Mac Boyle April 15, 2023

Director: Chris McKay

Cast: Nicholas Hoult, Nicolas Cage, Awkwafina, Ben Schwartz

Have I Seen it Before: Well, sure. Scenes of it have been pulled directly out of Tod Browning’s Dracula (1931), and Lammle knows I’ve see that one plenty of times.

Did I Like It: And that’s one of the points where I’m a bit stuck on the film. The original Dracula is a tragically… and it really pains me to say this… boring film. It’s not its fault, it;s barely a sound film, so can’t rise too far above a recorded stage performance. You can read all about my thoughts of that film in the review for it, but as charmed as I am by inserting Hoult and Cage into the scenes from that film, it is another example of a film lionized beyond what it had earned on its own merits.

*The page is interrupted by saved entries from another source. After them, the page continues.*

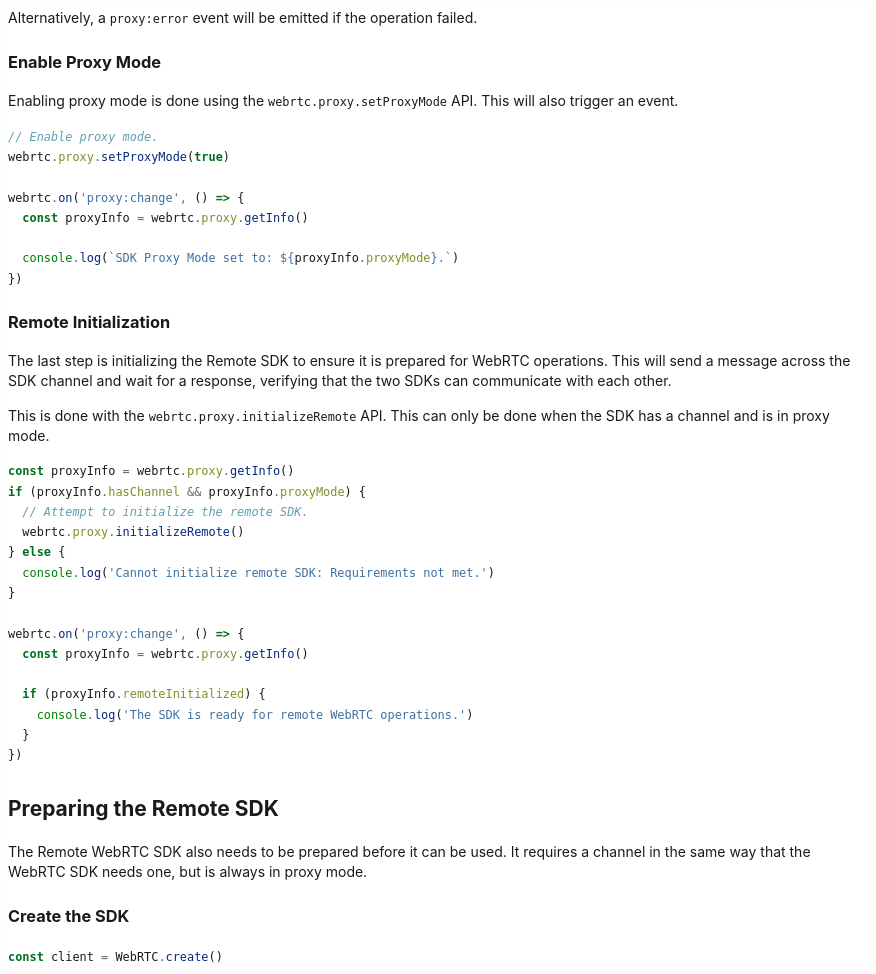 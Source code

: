 Alternatively, a `proxy:error` event will be emitted if the operation failed.

### Enable Proxy Mode

Enabling proxy mode is done using the `webrtc.proxy.setProxyMode` API. This will also trigger an event.

``` javascript {highlight: [2]}
// Enable proxy mode.
webrtc.proxy.setProxyMode(true)

webrtc.on('proxy:change', () => {
  const proxyInfo = webrtc.proxy.getInfo()

  console.log(`SDK Proxy Mode set to: ${proxyInfo.proxyMode}.`)
})
```

### Remote Initialization

The last step is initializing the Remote SDK to ensure it is prepared for WebRTC operations. This will send a message across the SDK channel and wait for a response, verifying that the two SDKs can communicate with each other.

This is done with the `webrtc.proxy.initializeRemote` API. This can only be done when the SDK has a channel and is in proxy mode.

``` javascript {highlight: [4]}
const proxyInfo = webrtc.proxy.getInfo()
if (proxyInfo.hasChannel && proxyInfo.proxyMode) {
  // Attempt to initialize the remote SDK.
  webrtc.proxy.initializeRemote()
} else {
  console.log('Cannot initialize remote SDK: Requirements not met.')
}

webrtc.on('proxy:change', () => {
  const proxyInfo = webrtc.proxy.getInfo()

  if (proxyInfo.remoteInitialized) {
    console.log('The SDK is ready for remote WebRTC operations.')
  }
})
```

## Preparing the Remote SDK

The Remote WebRTC SDK also needs to be prepared before it can be used. It requires a channel in the same way that the WebRTC SDK needs one, but is always in proxy mode.

### Create the SDK
 ``` javascript
 const client = WebRTC.create()
 ```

The film’s other flaws to tend to be its most memorable parts, unfortunately. There are a number of pleasantly diverting jokes throughout, but as I type this, I am having pronounced difficulty coming up with any that weren’t already in the trailers you’ve already seen. Worse yet, those gags are about the only thing propping up. an organized crime subplot that exists only to make sure that the film fills a feature-length runtime.

And yet, there are a few things to make this a moderately worthy weekend diversion. Cage is having so much fun chewing—often literally—the scenery that it becomes even more of an unfortunate tragedy that he never ended up playing a Batman villain, and that the mere prospect of him playing Superman was doomed to fail before it ever began. Beyond that, the makeup work on Dracula himself is genuinely fun, taking him from an injured animal all the way through to his “full power” as it were.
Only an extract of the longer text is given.